Instructions to follow –
What is needed is an exact repeat of the entries, with no pictures in it.

(Document images with source code)

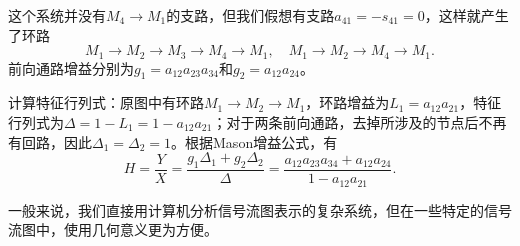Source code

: \begin{example}
    这个系统并没有$M_4\to M_1$的支路，但我们假想有支路$a_{41}=-s_{41}=0$，这样就产生了环路
    \begin{equation}
        M_1\to M_2\to M_3\to M_4\to M_1,\quad M_1\to M_2\to M_4\to M_1.
    \end{equation}
    前向通路增益分别为$g_1=a_{12}a_{23}a_{34}$和$g_2=a_{12}a_{24}$。

    计算特征行列式：原图中有环路$M_1\to M_2\to M_1$，环路增益为$L_1=a_{12}a_{21}$，特征行列式为$\Delta=1-L_1=1-a_{12}a_{21}$；对于两条前向通路，去掉所涉及的节点后不再有回路，因此$\Delta_1=\Delta_2=1$。根据Mason增益公式，有
    \begin{equation}
        H=\frac{Y}{X}=\frac{g_1\Delta_1+g_2\Delta_2}{\Delta}=\frac{a_{12}a_{23}a_{34}+a_{12}a_{24}}{1-a_{12}a_{21}}.
    \end{equation}
\end{example}

一般来说，我们直接用计算机分析信号流图表示的复杂系统，但在一些特定的信号流图中，使用几何意义更为方便。

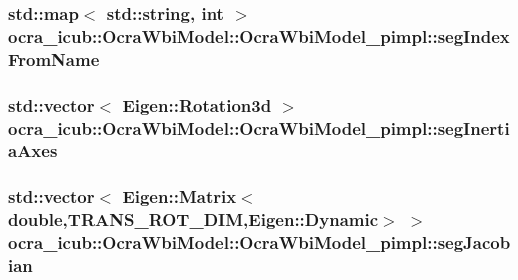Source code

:\hypertarget{structOcraWbiModel_1_1OcraWbiModel__pimpl_ad172a7f70ea862fa849e859dc3c8e4f1}{
\subsubsection[{seg\-Index\-From\-Name}]{\setlength{\rightskip}{0pt plus 5cm}std\-::map$<$ std\-::string, int $>$ {\bf ocra\-\_\-icub\-::\-Ocra\-Wbi\-Model\-::\-Ocra\-Wbi\-Model\-\_\-pimpl\-::seg\-Index\-From\-Name}}}\label{structOcraWbiModel_1_1OcraWbiModel__pimpl_ad172a7f70ea862fa849e859dc3c8e4f1}
\hypertarget{structOcraWbiModel_1_1OcraWbiModel__pimpl_aba2d3ed2e0c2a1a1b8b4d40c3df6a4a5}{
\subsubsection[{seg\-Inertia\-Axes}]{\setlength{\rightskip}{0pt plus 5cm}std\-::vector$<$ \-Eigen\-::\-Rotation3d $>$ {\bf ocra\-\_\-icub\-::\-Ocra\-Wbi\-Model\-::\-Ocra\-Wbi\-Model\-\_\-pimpl\-::seg\-Inertia\-Axes}}}\label{structOcraWbiModel_1_1OcraWbiModel__pimpl_aba2d3ed2e0c2a1a1b8b4d40c3df6a4a5}
\hypertarget{structOcraWbiModel_1_1OcraWbiModel__pimpl_a3430097cc1a200a4ff5abcafd52a7d44}{
\subsubsection[{seg\-Jacobian}]{\setlength{\rightskip}{0pt plus 5cm}std\-::vector$<$ \-Eigen\-::\-Matrix$<$double,{\bf \-T\-R\-A\-N\-S\-\_\-\-R\-O\-T\-\_\-\-D\-I\-M},\-Eigen\-::\-Dynamic$>$ $>$ {\bf ocra\-\_\-icub\-::\-Ocra\-Wbi\-Model\-::\-Ocra\-Wbi\-Model\-\_\-pimpl\-::seg\-Jacobian}}}\label{structOcraWbiModel_1_1OcraWbiModel__pimpl_a3430097cc1a200a4ff5abcafd52a7d44}
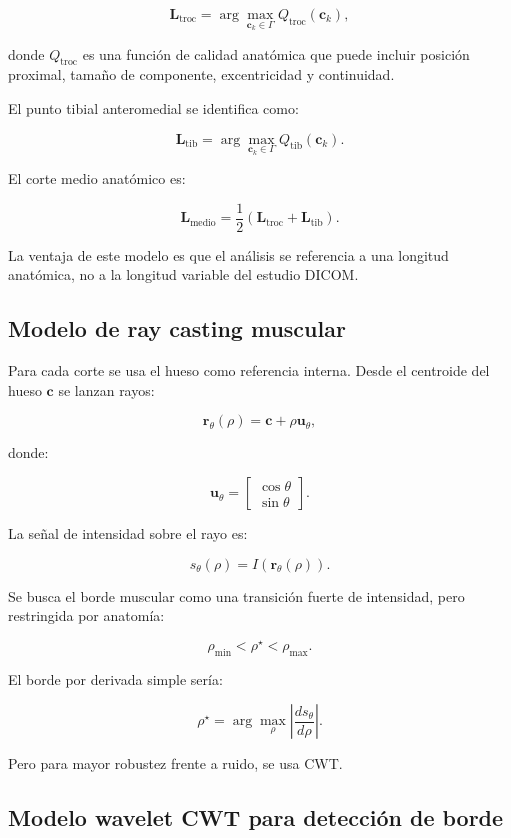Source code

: \documentclass[12pt,a4paper]{article}
\begin{document}
\[
\mathbf{L}_{\text{troc}}
=
\arg\max_{\mathbf{c}_k\in\Gamma}
Q_{\text{troc}}(\mathbf{c}_k),
\]

donde \(Q_{\text{troc}}\) es una función de calidad anatómica que puede incluir posición proximal, tamaño de componente, excentricidad y continuidad.

El punto tibial anteromedial se identifica como:

\[
\mathbf{L}_{\text{tib}}
=
\arg\max_{\mathbf{c}_k\in\Gamma}
Q_{\text{tib}}(\mathbf{c}_k).
\]

El corte medio anatómico es:

\[
\mathbf{L}_{\text{medio}}
=
\frac{1}{2}
\left(
\mathbf{L}_{\text{troc}}+\mathbf{L}_{\text{tib}}
\right).
\]

La ventaja de este modelo es que el análisis se referencia a una longitud anatómica, no a la longitud variable del estudio DICOM.

\subsection{Modelo de ray casting muscular}

Para cada corte se usa el hueso como referencia interna. Desde el centroide del hueso \(\mathbf{c}\) se lanzan rayos:

\[
\mathbf{r}_{\theta}(\rho)
=
\mathbf{c}
+
\rho
\mathbf{u}_{\theta},
\]

donde:

\[
\mathbf{u}_{\theta}
=
\begin{bmatrix}
\cos\theta\\
\sin\theta
\end{bmatrix}.
\]

La señal de intensidad sobre el rayo es:

\[
s_{\theta}(\rho)
=
I(\mathbf{r}_{\theta}(\rho)).
\]

Se busca el borde muscular como una transición fuerte de intensidad, pero restringida por anatomía:

\[
\rho_{\min}
<
\rho^\star
<
\rho_{\max}.
\]

El borde por derivada simple sería:

\[
\rho^\star =
\arg\max_{\rho}
\left|
\frac{ds_{\theta}}{d\rho}
\right|.
\]

Pero para mayor robustez frente a ruido, se usa CWT.

\subsection{Modelo wavelet CWT para detección de borde}
\end{document}
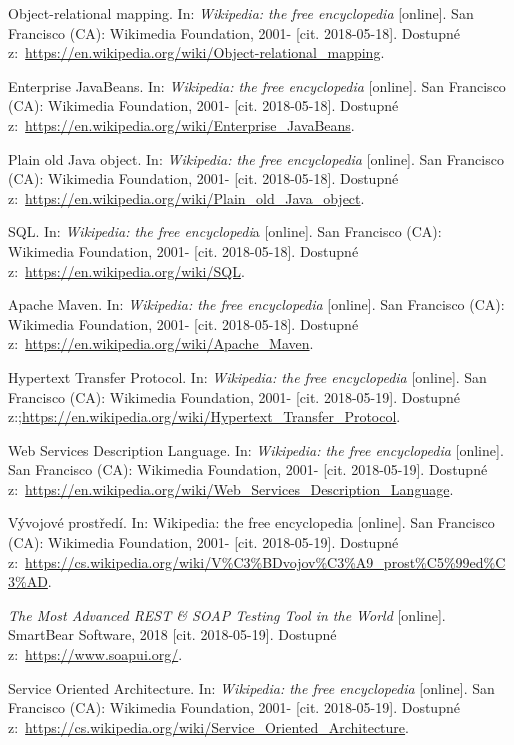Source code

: \documentclass[a4paper,12pt]{article}
\begin{document}
{  Object-relational mapping. In: \textit{Wikipedia: the free encyclopedia} [online]. San Francisco (CA): Wikimedia Foundation, 2001- [cit. 2018-05-18]. Dostupné z:~\url{https://en.wikipedia.org/wiki/Object-relational_mapping}.
  
  Enterprise JavaBeans. In: \textit{Wikipedia: the free encyclopedia} [online]. San Francisco (CA): Wikimedia Foundation, 2001- [cit. 2018-05-18]. Dostupné z:~\url{https://en.wikipedia.org/wiki/Enterprise_JavaBeans}.
  
  Plain old Java object. In: \textit{Wikipedia: the free encyclopedia} [online]. San Francisco (CA): Wikimedia Foundation, 2001- [cit. 2018-05-18]. Dostupné z:~\url{https://en.wikipedia.org/wiki/Plain_old_Java_object}.
  
  SQL. In: \textit{Wikipedia: the free encyclopedi}a [online]. San Francisco (CA): Wikimedia Foundation, 2001- [cit. 2018-05-18]. Dostupné z:~\url{https://en.wikipedia.org/wiki/SQL}.
  
  Apache Maven. In: \textit{Wikipedia: the free encyclopedia} [online]. San Francisco (CA): Wikimedia Foundation, 2001- [cit. 2018-05-18]. Dostupné z:~\url{https://en.wikipedia.org/wiki/Apache_Maven}.
  
  Hypertext Transfer Protocol. In: \textit{Wikipedia: the free encyclopedia} [online]. San Francisco (CA): Wikimedia Foundation, 2001- [cit. 2018-05-19]. Dostupné z:;\url{https://en.wikipedia.org/wiki/Hypertext_Transfer_Protocol}.
  
  Web Services Description Language. In: \textit{Wikipedia: the free encyclopedia} [online]. San Francisco (CA): Wikimedia Foundation, 2001- [cit. 2018-05-19]. Dostupné z:~\url{https://en.wikipedia.org/wiki/Web_Services_Description_Language}.
  
  Vývojové prostředí. In: Wikipedia: the free encyclopedia [online]. San Francisco (CA): Wikimedia Foundation, 2001- [cit. 2018-05-19]. Dostupné z:~\url{https://cs.wikipedia.org/wiki/V\%C3\%BDvojov\%C3\%A9_prost\%C5\%99ed\%C3\%AD}.
 
  \textit{The Most Advanced REST \& SOAP Testing Tool in the World} [online]. SmartBear Software, 2018 [cit. 2018-05-19]. Dostupné z:~\url{https://www.soapui.org/}.
 
  Service Oriented Architecture. In: \textit{Wikipedia: the free encyclopedia} [online]. San Francisco (CA): Wikimedia Foundation, 2001- [cit. 2018-05-19]. Dostupné z:~\url{https://cs.wikipedia.org/wiki/Service_Oriented_Architecture}.
  
}
\end{document}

Response to the exercise –
Source code

: \begin{example}
    这个系统并没有$M_4\to M_1$的支路，但我们假想有支路$a_{41}=-s_{41}=0$，这样就产生了环路
    \begin{equation}
        M_1\to M_2\to M_3\to M_4\to M_1,\quad M_1\to M_2\to M_4\to M_1.
    \end{equation}
    前向通路增益分别为$g_1=a_{12}a_{23}a_{34}$和$g_2=a_{12}a_{24}$。

    计算特征行列式：原图中有环路$M_1\to M_2\to M_1$，环路增益为$L_1=a_{12}a_{21}$，特征行列式为$\Delta=1-L_1=1-a_{12}a_{21}$；对于两条前向通路，去掉所涉及的节点后不再有回路，因此$\Delta_1=\Delta_2=1$。根据Mason增益公式，有
    \begin{equation}
        H=\frac{Y}{X}=\frac{g_1\Delta_1+g_2\Delta_2}{\Delta}=\frac{a_{12}a_{23}a_{34}+a_{12}a_{24}}{1-a_{12}a_{21}}.
    \end{equation}
\end{example}

一般来说，我们直接用计算机分析信号流图表示的复杂系统，但在一些特定的信号流图中，使用几何意义更为方便。

Source code

:\hypertarget{structOcraWbiModel_1_1OcraWbiModel__pimpl_ad172a7f70ea862fa849e859dc3c8e4f1}{
\subsubsection[{seg\-Index\-From\-Name}]{\setlength{\rightskip}{0pt plus 5cm}std\-::map$<$ std\-::string, int $>$ {\bf ocra\-\_\-icub\-::\-Ocra\-Wbi\-Model\-::\-Ocra\-Wbi\-Model\-\_\-pimpl\-::seg\-Index\-From\-Name}}}\label{structOcraWbiModel_1_1OcraWbiModel__pimpl_ad172a7f70ea862fa849e859dc3c8e4f1}
\hypertarget{structOcraWbiModel_1_1OcraWbiModel__pimpl_aba2d3ed2e0c2a1a1b8b4d40c3df6a4a5}{
\subsubsection[{seg\-Inertia\-Axes}]{\setlength{\rightskip}{0pt plus 5cm}std\-::vector$<$ \-Eigen\-::\-Rotation3d $>$ {\bf ocra\-\_\-icub\-::\-Ocra\-Wbi\-Model\-::\-Ocra\-Wbi\-Model\-\_\-pimpl\-::seg\-Inertia\-Axes}}}\label{structOcraWbiModel_1_1OcraWbiModel__pimpl_aba2d3ed2e0c2a1a1b8b4d40c3df6a4a5}
\hypertarget{structOcraWbiModel_1_1OcraWbiModel__pimpl_a3430097cc1a200a4ff5abcafd52a7d44}{
\subsubsection[{seg\-Jacobian}]{\setlength{\rightskip}{0pt plus 5cm}std\-::vector$<$ \-Eigen\-::\-Matrix$<$double,{\bf \-T\-R\-A\-N\-S\-\_\-\-R\-O\-T\-\_\-\-D\-I\-M},\-Eigen\-::\-Dynamic$>$ $>$ {\bf ocra\-\_\-icub\-::\-Ocra\-Wbi\-Model\-::\-Ocra\-Wbi\-Model\-\_\-pimpl\-::seg\-Jacobian}}}\label{structOcraWbiModel_1_1OcraWbiModel__pimpl_a3430097cc1a200a4ff5abcafd52a7d44}
Source code

: \documentclass[12pt,a4paper]{article}
\begin{document}
\[
\mathbf{L}_{\text{troc}}
=
\arg\max_{\mathbf{c}_k\in\Gamma}
Q_{\text{troc}}(\mathbf{c}_k),
\]

donde \(Q_{\text{troc}}\) es una función de calidad anatómica que puede incluir posición proximal, tamaño de componente, excentricidad y continuidad.

El punto tibial anteromedial se identifica como:

\[
\mathbf{L}_{\text{tib}}
=
\arg\max_{\mathbf{c}_k\in\Gamma}
Q_{\text{tib}}(\mathbf{c}_k).
\]

El corte medio anatómico es:

\[
\mathbf{L}_{\text{medio}}
=
\frac{1}{2}
\left(
\mathbf{L}_{\text{troc}}+\mathbf{L}_{\text{tib}}
\right).
\]

La ventaja de este modelo es que el análisis se referencia a una longitud anatómica, no a la longitud variable del estudio DICOM.

\subsection{Modelo de ray casting muscular}

Para cada corte se usa el hueso como referencia interna. Desde el centroide del hueso \(\mathbf{c}\) se lanzan rayos:

\[
\mathbf{r}_{\theta}(\rho)
=
\mathbf{c}
+
\rho
\mathbf{u}_{\theta},
\]

donde:

\[
\mathbf{u}_{\theta}
=
\begin{bmatrix}
\cos\theta\\
\sin\theta
\end{bmatrix}.
\]

La señal de intensidad sobre el rayo es:

\[
s_{\theta}(\rho)
=
I(\mathbf{r}_{\theta}(\rho)).
\]

Se busca el borde muscular como una transición fuerte de intensidad, pero restringida por anatomía:

\[
\rho_{\min}
<
\rho^\star
<
\rho_{\max}.
\]

El borde por derivada simple sería:

\[
\rho^\star =
\arg\max_{\rho}
\left|
\frac{ds_{\theta}}{d\rho}
\right|.
\]

Pero para mayor robustez frente a ruido, se usa CWT.

\subsection{Modelo wavelet CWT para detección de borde}
\end{document}
Source code

: \documentclass[a4paper,12pt]{article}
\begin{document}
{  Object-relational mapping. In: \textit{Wikipedia: the free encyclopedia} [online]. San Francisco (CA): Wikimedia Foundation, 2001- [cit. 2018-05-18]. Dostupné z:~\url{https://en.wikipedia.org/wiki/Object-relational_mapping}.
  
  Enterprise JavaBeans. In: \textit{Wikipedia: the free encyclopedia} [online]. San Francisco (CA): Wikimedia Foundation, 2001- [cit. 2018-05-18]. Dostupné z:~\url{https://en.wikipedia.org/wiki/Enterprise_JavaBeans}.
  
  Plain old Java object. In: \textit{Wikipedia: the free encyclopedia} [online]. San Francisco (CA): Wikimedia Foundation, 2001- [cit. 2018-05-18]. Dostupné z:~\url{https://en.wikipedia.org/wiki/Plain_old_Java_object}.
  
  SQL. In: \textit{Wikipedia: the free encyclopedi}a [online]. San Francisco (CA): Wikimedia Foundation, 2001- [cit. 2018-05-18]. Dostupné z:~\url{https://en.wikipedia.org/wiki/SQL}.
  
  Apache Maven. In: \textit{Wikipedia: the free encyclopedia} [online]. San Francisco (CA): Wikimedia Foundation, 2001- [cit. 2018-05-18]. Dostupné z:~\url{https://en.wikipedia.org/wiki/Apache_Maven}.
  
  Hypertext Transfer Protocol. In: \textit{Wikipedia: the free encyclopedia} [online]. San Francisco (CA): Wikimedia Foundation, 2001- [cit. 2018-05-19]. Dostupné z:;\url{https://en.wikipedia.org/wiki/Hypertext_Transfer_Protocol}.
  
  Web Services Description Language. In: \textit{Wikipedia: the free encyclopedia} [online]. San Francisco (CA): Wikimedia Foundation, 2001- [cit. 2018-05-19]. Dostupné z:~\url{https://en.wikipedia.org/wiki/Web_Services_Description_Language}.
  
  Vývojové prostředí. In: Wikipedia: the free encyclopedia [online]. San Francisco (CA): Wikimedia Foundation, 2001- [cit. 2018-05-19]. Dostupné z:~\url{https://cs.wikipedia.org/wiki/V\%C3\%BDvojov\%C3\%A9_prost\%C5\%99ed\%C3\%AD}.
 
  \textit{The Most Advanced REST \& SOAP Testing Tool in the World} [online]. SmartBear Software, 2018 [cit. 2018-05-19]. Dostupné z:~\url{https://www.soapui.org/}.
 
  Service Oriented Architecture. In: \textit{Wikipedia: the free encyclopedia} [online]. San Francisco (CA): Wikimedia Foundation, 2001- [cit. 2018-05-19]. Dostupné z:~\url{https://cs.wikipedia.org/wiki/Service_Oriented_Architecture}.
  
}
\end{document}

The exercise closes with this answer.